Provided records:
↓↓↓
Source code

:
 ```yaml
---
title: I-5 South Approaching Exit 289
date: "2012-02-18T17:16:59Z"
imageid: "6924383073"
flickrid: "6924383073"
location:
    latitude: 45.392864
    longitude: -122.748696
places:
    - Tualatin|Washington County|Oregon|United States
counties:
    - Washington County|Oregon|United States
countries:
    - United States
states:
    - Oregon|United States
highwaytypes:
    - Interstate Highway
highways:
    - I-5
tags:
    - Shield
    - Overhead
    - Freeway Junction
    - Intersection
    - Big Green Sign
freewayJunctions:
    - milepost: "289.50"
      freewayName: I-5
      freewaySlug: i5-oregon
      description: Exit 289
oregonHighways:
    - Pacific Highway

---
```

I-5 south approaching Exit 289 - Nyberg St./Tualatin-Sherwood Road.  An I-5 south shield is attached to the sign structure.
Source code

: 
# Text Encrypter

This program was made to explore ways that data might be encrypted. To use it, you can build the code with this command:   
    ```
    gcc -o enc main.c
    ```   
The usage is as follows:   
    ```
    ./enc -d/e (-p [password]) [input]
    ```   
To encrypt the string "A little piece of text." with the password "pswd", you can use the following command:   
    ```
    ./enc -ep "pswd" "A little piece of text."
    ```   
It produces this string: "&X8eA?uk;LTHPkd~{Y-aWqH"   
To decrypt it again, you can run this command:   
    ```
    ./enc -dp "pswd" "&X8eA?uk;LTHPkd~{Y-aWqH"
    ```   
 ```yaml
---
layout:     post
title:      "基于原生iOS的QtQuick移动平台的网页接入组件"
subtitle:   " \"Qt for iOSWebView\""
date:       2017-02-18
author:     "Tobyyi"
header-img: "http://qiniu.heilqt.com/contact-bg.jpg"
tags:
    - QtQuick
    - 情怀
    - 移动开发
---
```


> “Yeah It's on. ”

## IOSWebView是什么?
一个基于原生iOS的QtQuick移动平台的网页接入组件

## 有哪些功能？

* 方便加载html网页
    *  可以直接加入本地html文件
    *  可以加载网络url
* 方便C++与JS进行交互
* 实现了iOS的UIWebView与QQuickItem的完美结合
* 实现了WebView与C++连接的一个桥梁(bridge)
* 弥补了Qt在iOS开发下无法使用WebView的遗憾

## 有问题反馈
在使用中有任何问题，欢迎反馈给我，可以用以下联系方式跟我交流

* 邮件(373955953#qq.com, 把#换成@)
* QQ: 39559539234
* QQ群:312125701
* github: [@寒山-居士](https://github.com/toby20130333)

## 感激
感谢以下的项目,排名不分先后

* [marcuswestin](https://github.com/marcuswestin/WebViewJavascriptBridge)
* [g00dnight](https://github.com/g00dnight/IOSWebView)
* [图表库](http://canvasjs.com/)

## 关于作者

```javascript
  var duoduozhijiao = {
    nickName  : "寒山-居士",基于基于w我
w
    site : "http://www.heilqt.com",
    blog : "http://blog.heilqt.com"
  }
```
↑↑↑
Problem statement: Retype the material precisely, leaving out no line.

Answer to the problem:
Source code

:
 ```yaml
---
title: I-5 South Approaching Exit 289
date: "2012-02-18T17:16:59Z"
imageid: "6924383073"
flickrid: "6924383073"
location:
    latitude: 45.392864
    longitude: -122.748696
places:
    - Tualatin|Washington County|Oregon|United States
counties:
    - Washington County|Oregon|United States
countries:
    - United States
states:
    - Oregon|United States
highwaytypes:
    - Interstate Highway
highways:
    - I-5
tags:
    - Shield
    - Overhead
    - Freeway Junction
    - Intersection
    - Big Green Sign
freewayJunctions:
    - milepost: "289.50"
      freewayName: I-5
      freewaySlug: i5-oregon
      description: Exit 289
oregonHighways:
    - Pacific Highway

---
```

I-5 south approaching Exit 289 - Nyberg St./Tualatin-Sherwood Road.  An I-5 south shield is attached to the sign structure.
Source code

: 
# Text Encrypter

This program was made to explore ways that data might be encrypted. To use it, you can build the code with this command:   
    ```
    gcc -o enc main.c
    ```   
The usage is as follows:   
    ```
    ./enc -d/e (-p [password]) [input]
    ```   
To encrypt the string "A little piece of text." with the password "pswd", you can use the following command:   
    ```
    ./enc -ep "pswd" "A little piece of text."
    ```   
It produces this string: "&X8eA?uk;LTHPkd~{Y-aWqH"   
To decrypt it again, you can run this command:   
    ```
    ./enc -dp "pswd" "&X8eA?uk;LTHPkd~{Y-aWqH"
    ```   
 ```yaml
---
layout:     post
title:      "基于原生iOS的QtQuick移动平台的网页接入组件"
subtitle:   " \"Qt for iOSWebView\""
date:       2017-02-18
author:     "Tobyyi"
header-img: "http://qiniu.heilqt.com/contact-bg.jpg"
tags:
    - QtQuick
    - 情怀
    - 移动开发
---
```


> “Yeah It's on. ”

## IOSWebView是什么?
一个基于原生iOS的QtQuick移动平台的网页接入组件

## 有哪些功能？

* 方便加载html网页
    *  可以直接加入本地html文件
    *  可以加载网络url
* 方便C++与JS进行交互
* 实现了iOS的UIWebView与QQuickItem的完美结合
* 实现了WebView与C++连接的一个桥梁(bridge)
* 弥补了Qt在iOS开发下无法使用WebView的遗憾

## 有问题反馈
在使用中有任何问题，欢迎反馈给我，可以用以下联系方式跟我交流

* 邮件(373955953#qq.com, 把#换成@)
* QQ: 39559539234
* QQ群:312125701
* github: [@寒山-居士](https://github.com/toby20130333)

## 感激
感谢以下的项目,排名不分先后

* [marcuswestin](https://github.com/marcuswestin/WebViewJavascriptBridge)
* [g00dnight](https://github.com/g00dnight/IOSWebView)
* [图表库](http://canvasjs.com/)

## 关于作者

```javascript
  var duoduozhijiao = {
    nickName  : "寒山-居士",基于基于w我
w
    site : "http://www.heilqt.com",
    blog : "http://blog.heilqt.com"
  }
```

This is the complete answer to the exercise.